БМАК: новые открытия
28.04.13 18:13

БМАК: новые открытия и новые проблемы

Автор: Е.В. Антонова

Среди археологических открытий второй половины ХХ в. одним из самых значительных стало выявление памятников эпохи бронзы на территории исторических Бактрии и Маргианы. Их длящееся несколько десятилетий исследование осуществляется благодаря подвижнической деятельности В.И. Сарианиди, предложившему именовать открытую им культуру Бактрийско-Маргианским Археологическим Комплексом, и его коллег.

В результате систематических раскопок на юго-востоке Туркменистана в новом свете предстали уже известные памятники севера Афганистана (в том числе вещи из грабительских раскопок, попавшие в частные коллекции и музеи разных стран), отдельные комплексы из Юго-Восточного Ирана, Пакистана и других регионов. Была обнаружена цивилизация второй половины III–первой половины II тыс. до н.э. Лавинообразный рост разнообразных и весьма своеобразных памятников, свидетельствующих о жизни их создателей во всей ее полноте, породил множество проблем. Среди них — генезис самой цивилизации, причины ее возникновения и угасания, социальная организация обществ, формы взаимоотношений с близкими и отдаленными странами, специфика хозяйства. Особое место занимает интерпретация многочисленных и загадочных свидетельств религиозных представлений и обрядов. Одна из животрепещущих проблем — язык ее носителей, не обладавших, судя по всему, письменностью.

В своих многочисленных работах В.И. Сарианиди писал, и в этом с ним согласны практически все исследователи, что страна Маргуш ахеменидских текстов была заселена обитателями подгорной полосы Копет Дага (населявшими ее от неолита до эпохи бронзы). Они были вынуждены покинуть ее из-за поразившего Евразию ксеротермического максимума. Создателями БМАК были пришельцы из Северной Месопотамии и Малой Азии, арийцы. Это была «мощная миграция» родственных племен, пришедших в хорошо обводненные и малозаселенные земли. От местного населения они унаследовали керамическую традицию и некоторые изобразительные мотивы, но отказались от культа Богини-матери. Они принесли сюда почитание огня, культовые возлияния и множество элементов культуры, воспринятых ими во время долгого пути с прародины. Особенно сильное влияние на них оказал Элам.

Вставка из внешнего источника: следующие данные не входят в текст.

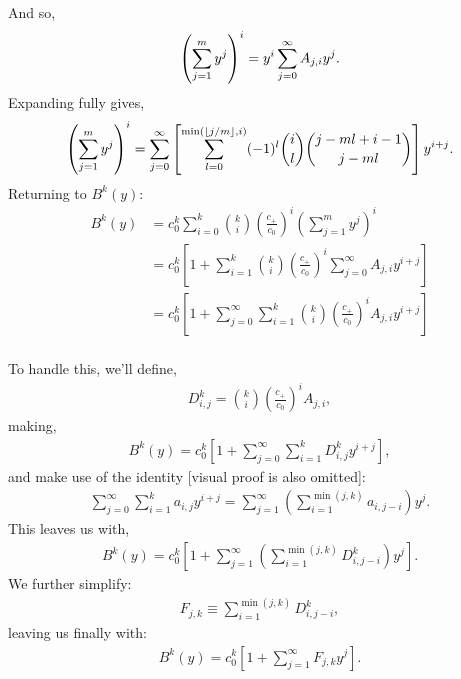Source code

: 	And so,
	\begin{equation}
		\left( \sum_{j=1}^m y^j \right)^i = y^i\sum_{j=0}^\infty A_{j, i}y^j. \\
	\end{equation}
	Expanding fully gives,
	\begin{equation}
		\left( \sum_{j=1}^m y^j \right)^i = \sum_{j=0}^\infty \left[ \sum_{l=0}^{\min(\lfloor j/m\rfloor, i)} (-1)^l {i \choose l} {j - ml + i - 1 \choose j - ml} \right]y^{i+j}. \\
	\end{equation}
	Returning to $B^k(y)$:
	\begin{align}
		B^k(y) &= c_0^k \sum_{i=0}^k {k \choose i}  \left(\frac{c_+}{c_0}\right)^i \left( \sum_{j=1}^m y^j\right)^i\\
		&= c_0^k  \left[ 1 + \sum_{i=1}^k {k \choose i}  \left(\frac{c_+}{c_0}\right)^i  \sum_{j=0}^\infty A_{j, i}y^{i+j}\right]\\
		&= c_0^k  \left[ 1 +  \sum_{j=0}^\infty\sum_{i=1}^k {k \choose i}  \left(\frac{c_+}{c_0}\right)^i  A_{j, i}y^{i+j}\right]\\
	\end{align}

	To handle this, we'll define,
	\begin{align}
		D_{i, j}^k = {k \choose i}  \left(\frac{c_+}{c_0}\right)^i  A_{j, i},
	\end{align}
	making,
	\begin{align}
		B^k(y) = c_0^k  \left[ 1 +  \sum_{j=0}^\infty\sum_{i=1}^k D_{i, j}^k y^{i+j}\right],
	\end{align}
	and make use of the identity [visual proof is also omitted]:
	\begin{align}
		\sum_{j=0}^\infty \sum_{i=1}^k a_{i, j} y^{i+j} = \sum_{j=1}^\infty\left( \sum_{i=1}^{\min(j, k)}a_{i, j-i} \right) y^j.
	\end{align}
	This leaves us with,
	\begin{align}
		B^k(y) = c_0^k  \left[ 1 +  \sum_{j=1}^\infty\left( \sum_{i=1}^{\min(j, k)}D_{i, j-i}^k \right) y^j\right].
	\end{align}
	We further simplify:
	\begin{align}
		F_{j, k} \equiv \sum_{i=1}^{\min(j, k)}D_{i, j-i}^k,
	\end{align}
	leaving us finally with:
	\begin{align}
		B^k(y) = c_0^k  \left[ 1 +  \sum_{j=1}^\infty F_{j, k} y^j\right].
	\end{align}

Другие исследователи исходят из иной научной парадигмы, широко распространившейся в последние десятилетия ХХ в. Согласно ей, обменно-торговые контакты между обитателями не только соседних, но и разделенных большими пространствами регионов, были в древности гораздо более интенсивными, чем думали прежде. Особенно они усилились при возникновении раннегосударственных образований, элита которых постоянно нуждалась в иноземных материалах для утверждения и поддержания своего статуса. Обитатели долин великих рек были лишены минеральных ресурсов, поэтому были вынуждены устанавливать контакты с богатыми металлами и минералами отдаленными областями (пример – знаменитая «урукская экспансия»). Для понимания феномена БМАК (как, впрочем, и для многих других проблем), очень важна книга 1986 г. П. Амье «Отношения обмена между регионами Ирана. 3500– 1700 гг. до н.э.». В ней анализируются механизмы и результаты воздействия на догосударственные и/или раннегосударственные образования (археологические культуры «Внешнего Ирана») со стороны развитых государств. Важен и получает все новые подтверждения вывод об эффективности взаимоконтактов между оседлыми и подвижными социумами. Актуальность их подтверждают, в частности, новые исследования на территории Сирии.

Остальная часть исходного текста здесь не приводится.